The 301 Squadron "Jaguares" (Esquadra 301) is a fighter squadron of the Portuguese Air Force (PoAF).

==Roles and missions==
The 301 Squadron has the mission of executing operations of air defense and conventional attack in all-weather conditions.

- Operations of air defense in all-weather conditions
  - Air defense operations (DCA)
  - Offensive counter air operations (OCA)
  - Air defense in support of maritime operations (Defense TASMO)
- Operations of conventional attack in all-weather conditions
  - Anti-surface air operations (ASFAO)
  - Anti-air combat operations (CA)

==History==
Activated with the designation 301 Squadron in 1978, the origins of the "Jaguares" squadron dates back to the former Portuguese Air Force squadrons that operated the Fiat G-91 Gina between 1965 and 1993. During the Portuguese Colonial War these squadrons executed more than 13,000 operational missions, with five aircraft having been shot down by anti-aircraft artillery (AAA) and surface-to-air missiles (SAM).

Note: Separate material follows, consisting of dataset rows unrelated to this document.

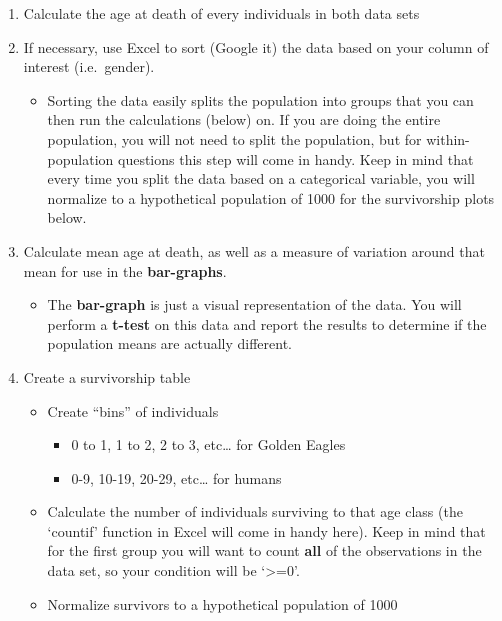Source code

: \documentclass[]{book}
\providecommand{\tightlist}{%
  \setlength{\itemsep}{0pt}\setlength{\parskip}{0pt}}
\theoremstyle{definition}
\theoremstyle{definition}
\theoremstyle{definition}
\theoremstyle{remark}
\begin{document}
\begin{enumerate}
\def\labelenumi{\arabic{enumi}.}
\tightlist
\item
  Calculate the age at death of every individuals in both data sets
\item
  If necessary, use Excel to sort (Google it) the data based on your
  column of interest (i.e.~gender).

  \begin{itemize}
  \tightlist
  \item
    Sorting the data easily splits the population into groups that you
    can then run the calculations (below) on. If you are doing the
    entire population, you will not need to split the population, but
    for within-population questions this step will come in handy. Keep
    in mind that every time you split the data based on a categorical
    variable, you will normalize to a hypothetical population of 1000
    for the survivorship plots below.
  \end{itemize}
\item
  Calculate mean age at death, as well as a measure of variation around
  that mean for use in the \textbf{bar-graphs}.

  \begin{itemize}
  \tightlist
  \item
    The \textbf{bar-graph} is just a visual representation of the data.
    You will perform a \textbf{t-test} on this data and report the
    results to determine if the population means are actually different.
  \end{itemize}
\item
  Create a survivorship table

  \begin{itemize}
  \tightlist
  \item
    Create ``bins'' of individuals

    \begin{itemize}
    \tightlist
    \item
      0 to 1, 1 to 2, 2 to 3, etc\ldots{} for Golden Eagles
    \item
      0-9, 10-19, 20-29, etc\ldots{} for humans
    \end{itemize}
  \item
    Calculate the number of individuals surviving to that age class (the
    `countif' function in Excel will come in handy here). Keep in mind
    that for the first group you will want to count \textbf{all} of the
    observations in the data set, so your condition will be
    `\textgreater{}=0'.
  \item
    Normalize survivors to a hypothetical population of 1000


\end{itemize}
\end{enumerate}
\end{document}
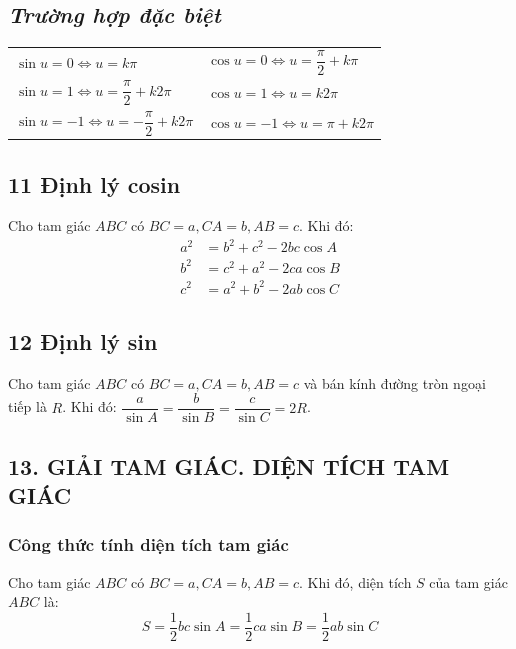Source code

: \documentclass[12pt,a4paper]{extarticle}
\begin{document}
\subsection*{\textit{Trường hợp đặc biệt}}
\begin{center}
\renewcommand{\arraystretch}{2.2}
\begin{tabular}{l | l}
    $\sin u = 0 \Leftrightarrow u = k\pi$ & $\cos u = 0 \Leftrightarrow u = \dfrac{\pi}{2} + k\pi$ \\
    
    $\sin u = 1 \Leftrightarrow u = \dfrac{\pi}{2} + k2\pi$ & $\cos u = 1 \Leftrightarrow u = k2\pi$ \\
    
    $\sin u = -1 \Leftrightarrow u = -\dfrac{\pi}{2} + k2\pi$ \qquad & $\cos u = -1 \Leftrightarrow u = \pi + k2\pi$
\end{tabular}
\end{center}
\subsection*{\textcolor{bookmagenta}{11 Định lý cosin}}
\begin{formulaBox}
Cho tam giác $ABC$ có $BC = a, CA = b, AB = c$. Khi đó:
\[\begin{aligned}
    a^2 &= b^2 + c^2 - 2bc \cos A \\
    b^2 &= c^2 + a^2 - 2ca \cos B \\
    c^2 &= a^2 + b^2 - 2ab \cos C
\end{aligned}\]
\end{formulaBox}
\subsection*{\textcolor{bookmagenta}{12 Định lý sin}}
\begin{formulaBox}
Cho tam giác $ABC$ có $BC = a, CA = b, AB = c$ và bán kính đường tròn ngoại tiếp là $R$.
Khi đó: $\dfrac{a}{\sin A} = \dfrac{b}{\sin B} = \dfrac{c}{\sin C} = 2R$.
\end{formulaBox}
\vspace{0.5cm}
\subsection*{\textcolor{bookmagenta}{13. GIẢI TAM GIÁC. DIỆN TÍCH TAM GIÁC}}
\subsubsection*{\textcolor{bookmagenta}{Công thức tính diện tích tam giác}}
\begin{formulaBox}
Cho tam giác $ABC$ có $BC = a, CA = b, AB = c$. Khi đó, diện tích $S$ của tam giác $ABC$ là:
\[
S = \frac{1}{2} bc \sin A = \frac{1}{2} ca \sin B = \frac{1}{2} ab \sin C
\]
\end{formulaBox}
\end{document}
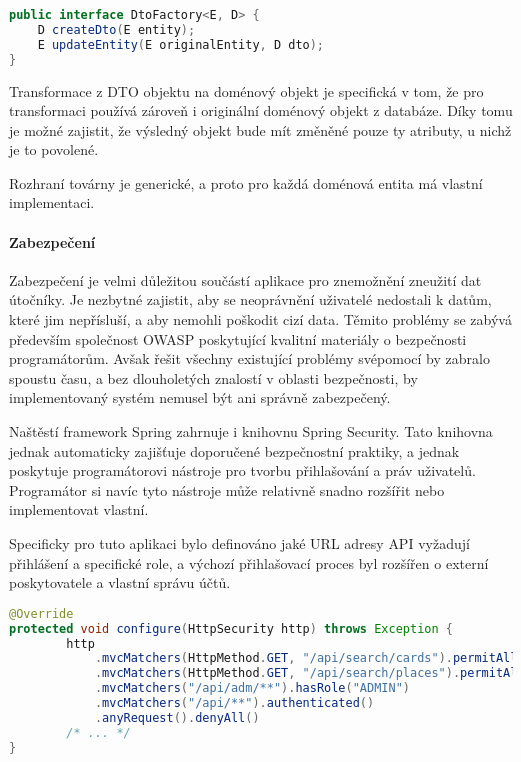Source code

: 			\begin{lstlisting}[language=Java, caption={Ukázka obecného rozhraní třídy pro transformaci mezi doménovými objekty a DTO objekty. Zdroj: [autor]}]
public interface DtoFactory<E, D> {
    D createDto(E entity);
    E updateEntity(E originalEntity, D dto);
}
			\end{lstlisting}

			Transformace z \ac{DTO} objektu na doménový objekt je specifická v tom, že pro transformaci používá zároveň
			i originální doménový objekt z databáze.
			Díky tomu je možné zajistit, že výsledný objekt bude mít změněné pouze ty atributy, u nichž je to povolené.

			Rozhraní továrny je generické, a proto pro každá doménová entita má vlastní implementaci.

			\paragraph{Zabezpečení}

			Zabezpečení je velmi důležitou součástí aplikace pro znemožnění zneužití dat útočníky.
			Je nezbytné zajistit, aby se neoprávnění uživatelé nedostali k datům, které jim nepřísluší, a aby nemohli
			poškodit cizí data.
			Těmito problémy se zabývá především společnost OWASP poskytující kvalitní materiály o bezpečnosti programátorům.
			Avšak řešit všechny existující problémy svépomocí by zabralo spoustu času, a bez dlouholetých znalostí v
			oblasti bezpečnosti, by implementovaný systém nemusel být ani správně zabezpečený.

			Naštěstí framework Spring zahrnuje i knihovnu Spring Security.
			Tato knihovna jednak automaticky zajišťuje doporučené bezpečnostní praktiky, a jednak poskytuje programátorovi
			nástroje pro tvorbu přihlašování a práv uživatelů.
			Programátor si navíc tyto nástroje může relativně snadno rozšířit nebo implementovat vlastní.

			Specificky pro tuto aplikaci bylo definováno jaké \ac{URL} adresy \ac{API} vyžadují přihlášení a specifické
			role, a výchozí přihlašovací proces byl rozšířen o externí poskytovatele a vlastní správu účtů.

			\begin{lstlisting}[language=Java, caption={Ukázka části nastavení zabezpečení API pomocí knihovny Spring Security. Zdroj: [autor]}]
@Override
protected void configure(HttpSecurity http) throws Exception {
        http
            .mvcMatchers(HttpMethod.GET, "/api/search/cards").permitAll()
            .mvcMatchers(HttpMethod.GET, "/api/search/places").permitAll()
            .mvcMatchers("/api/adm/**").hasRole("ADMIN")
            .mvcMatchers("/api/**").authenticated()
            .anyRequest().denyAll()
        /* ... */
}
			\end{lstlisting}

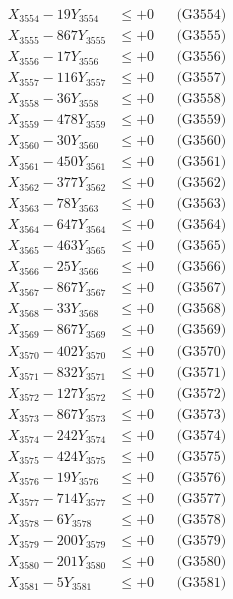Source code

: \documentclass[a4paper,10pt]{article}
\begin{document}
{\begin{align}
X_{3554} - 19Y_{3554} &\leq +0 && \text{(G3554)} \\
X_{3555} - 867Y_{3555} &\leq +0 && \text{(G3555)} \\
X_{3556} - 17Y_{3556} &\leq +0 && \text{(G3556)} \\
X_{3557} - 116Y_{3557} &\leq +0 && \text{(G3557)} \\
X_{3558} - 36Y_{3558} &\leq +0 && \text{(G3558)} \\
X_{3559} - 478Y_{3559} &\leq +0 && \text{(G3559)} \\
X_{3560} - 30Y_{3560} &\leq +0 && \text{(G3560)} \\
\allowbreak
X_{3561} - 450Y_{3561} &\leq +0 && \text{(G3561)} \\
X_{3562} - 377Y_{3562} &\leq +0 && \text{(G3562)} \\
X_{3563} - 78Y_{3563} &\leq +0 && \text{(G3563)} \\
X_{3564} - 647Y_{3564} &\leq +0 && \text{(G3564)} \\
X_{3565} - 463Y_{3565} &\leq +0 && \text{(G3565)} \\
X_{3566} - 25Y_{3566} &\leq +0 && \text{(G3566)} \\
X_{3567} - 867Y_{3567} &\leq +0 && \text{(G3567)} \\
X_{3568} - 33Y_{3568} &\leq +0 && \text{(G3568)} \\
X_{3569} - 867Y_{3569} &\leq +0 && \text{(G3569)} \\
X_{3570} - 402Y_{3570} &\leq +0 && \text{(G3570)} \\
\allowbreak
X_{3571} - 832Y_{3571} &\leq +0 && \text{(G3571)} \\
X_{3572} - 127Y_{3572} &\leq +0 && \text{(G3572)} \\
X_{3573} - 867Y_{3573} &\leq +0 && \text{(G3573)} \\
X_{3574} - 242Y_{3574} &\leq +0 && \text{(G3574)} \\
X_{3575} - 424Y_{3575} &\leq +0 && \text{(G3575)} \\
X_{3576} - 19Y_{3576} &\leq +0 && \text{(G3576)} \\
X_{3577} - 714Y_{3577} &\leq +0 && \text{(G3577)} \\
X_{3578} - 6Y_{3578} &\leq +0 && \text{(G3578)} \\
X_{3579} - 200Y_{3579} &\leq +0 && \text{(G3579)} \\
X_{3580} - 201Y_{3580} &\leq +0 && \text{(G3580)} \\
\allowbreak
X_{3581} - 5Y_{3581} &\leq +0 && \text{(G3581)} \\

\end{align}}
\end{document}
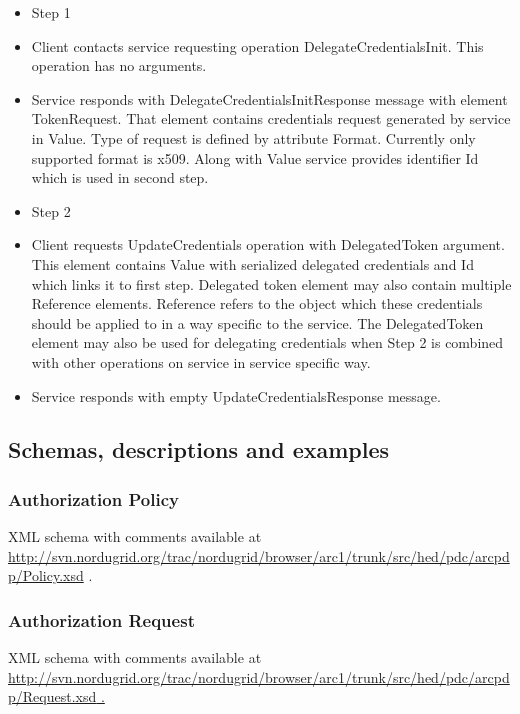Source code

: \documentclass{article}
\newcommand\textstyleInternetlink[1]{\textcolor[rgb]{0.0,0.0,0.5019608}{#1}}
\newcommand\liststyleWWviiiNumix{%
\renewcommand\labelitemi{[F0B7?]}
\renewcommand\labelitemii{{}-}
\renewcommand\labelitemiii{${\blacksquare}$}
\renewcommand\labelitemiv{[F06C?]}
}
\newcommand\liststyleWWviiiNumx{%
\renewcommand\labelitemi{[F0B7?]}
\renewcommand\labelitemii{[F081?]}
\renewcommand\labelitemiii{${\blacksquare}$}
\renewcommand\labelitemiv{[F06C?]}
}
\begin{document}
\liststyleWWviiiNumix
\begin{itemize}
\item {\color{black}
Step 1}
\item {\color{black}
Client contacts service requesting operation DelegateCredentialsInit.
This operation has no arguments.}
\item {\color{black}
Service responds with DelegateCredentialsInitResponse message with
element TokenRequest. That element contains credentials request
generated by service in Value. Type of request is defined by attribute
Format. Currently only supported format is x509. Along with Value
service provides identifier Id which is used in second step.}
\end{itemize}
\liststyleWWviiiNumx
\begin{itemize}
\item {\color{black}
Step 2}
\item {\color{black}
Client requests UpdateCredentials operation with DelegatedToken
argument. This element contains Value with serialized delegated
credentials and Id which links it to first step. Delegated token
element may also contain multiple Reference elements. Reference refers
to the object which these credentials should be applied to in a way
specific to the service. The DelegatedToken element may also be used
for delegating credentials when Step 2 is combined with other
operations on service in service specific way.}
\item {\color{black}
Service responds with empty UpdateCredentialsResponse message.}
\end{itemize}
\subsection[Schemas, descriptions and examples]{Schemas, descriptions
and examples}
\label{bkm:Ref204010074}\subsubsection[Authorization
Policy]{Authorization Policy}
\label{bkm:Ref204009564}{\upshape\color{black}
XML schema with comments available at
\url{http://svn.nordugrid.org/trac/nordugrid/browser/arc1/trunk/src/hed/pdc/arcpdp/Policy.xsd}
.}

\subsubsection[Authorization Request]{Authorization Request}
\label{bkm:Ref204009595}{\upshape\color{black}
XML schema with comments available at
\url{http://svn.nordugrid.org/trac/nordugrid/browser/arc1/trunk/src/hed/pdc/arcpdp/Request.xsd}\href{http://svn.nordugrid.org/trac/nordugrid/browser/arc1/trunk/src/hed/pdc/arcpdp/Policy.xsd}{\textstyleInternetlink{
.}}}
\end{document}
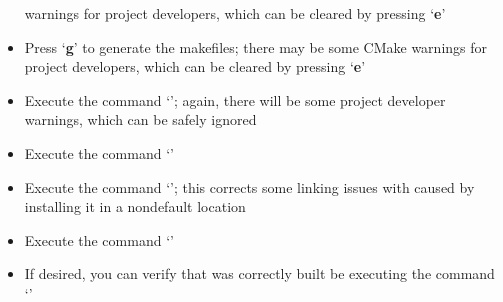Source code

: \begin{itemize}
warnings for project developers, which can be cleared by pressing `\textbf{e}'
\item\exSp{} Press `\textbf{g}' to generate the makefiles; there may be some CMake
warnings for project developers, which can be cleared by pressing `\textbf{e}'
\item\exSp{} Execute the command `'; again, there will be some project
developer warnings, which can be safely ignored
\item\exSp{} Execute the command `'
\item\exSp{} Execute the command `'; this corrects some
linking issues with \yarp{} caused by installing it in a non\longDash{}default location
\item\exSp{} Execute the command `'
\item\exSp{} If desired, you can verify that \yarp{} was correctly built be executing the
command `'
\end{itemize}
\tertiaryEnd
{}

In August 1974, in the post-revolution period, the transfer of the Fiat G-91 aircraft from Air Base 5, in Monte Real, and of all air bases in the Portuguese African colonies to Air Base 6, in Montijo was initiated. The 62 Squadron was then created to operate the Fiat G-91.

With the reorganization of the Air Force's aerial units, in 1978, the squadron's designation was changed to 301 Squadron, thus assigning as its primary mission the execution of operations of close air support (CAS), air interdiction (IA) and tactical air reconnaissance, as well as its secondary mission the execution of actions of tactical air support for maritime operations (TASMO) and of air defense operations (DCA).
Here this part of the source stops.